* _Dataset excerpts_:

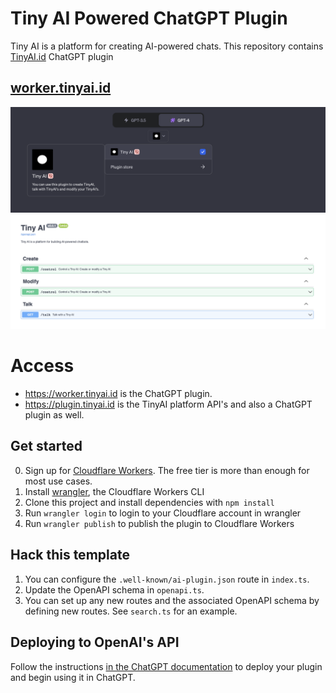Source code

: # Tiny AI Powered ChatGPT Plugin

Tiny AI is a platform for creating AI-powered chats.
This repository contains [TinyAI.id](https://TinyAI.id) ChatGPT plugin

## [worker.tinyai.id](https://worker.tinyai.id)

![ChatGPT Output](./assets/chatgpt-tiny-ai.png)
![Cloudflare AI Worker API](./assets/tiny-worker.png)

# Access

- https://worker.tinyai.id is the ChatGPT plugin.
- https://plugin.tinyai.id is the TinyAI platform API's and also a ChatGPT plugin as well.

## Get started

0. Sign up for [Cloudflare Workers](https://workers.dev). The free tier is more than enough for most use cases.
1. Install [wrangler](https://developers.cloudflare.com/workers/cli-wrangler/install-update), the Cloudflare Workers CLI
2. Clone this project and install dependencies with `npm install`
3. Run `wrangler login` to login to your Cloudflare account in wrangler
4. Run `wrangler publish` to publish the plugin to Cloudflare Workers

## Hack this template

1. You can configure the `.well-known/ai-plugin.json` route in `index.ts`.
2. Update the OpenAPI schema in `openapi.ts`.
3. You can set up any new routes and the associated OpenAPI schema by defining new routes. See `search.ts` for an example.

## Deploying to OpenAI's API

Follow the instructions [in the ChatGPT documentation](https://platform.openai.com/docs/plugins/introduction/plugin-flow) to deploy your plugin and begin using it in ChatGPT.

* _How to complete this task_: Show every line of the listing in which the string "Workers" can be found.

* _Response_:
0. Sign up for [Cloudflare Workers](https://workers.dev). The free tier is more than enough for most use cases.
1. Install [wrangler](https://developers.cloudflare.com/workers/cli-wrangler/install-update), the Cloudflare Workers CLI
4. Run `wrangler publish` to publish the plugin to Cloudflare Workers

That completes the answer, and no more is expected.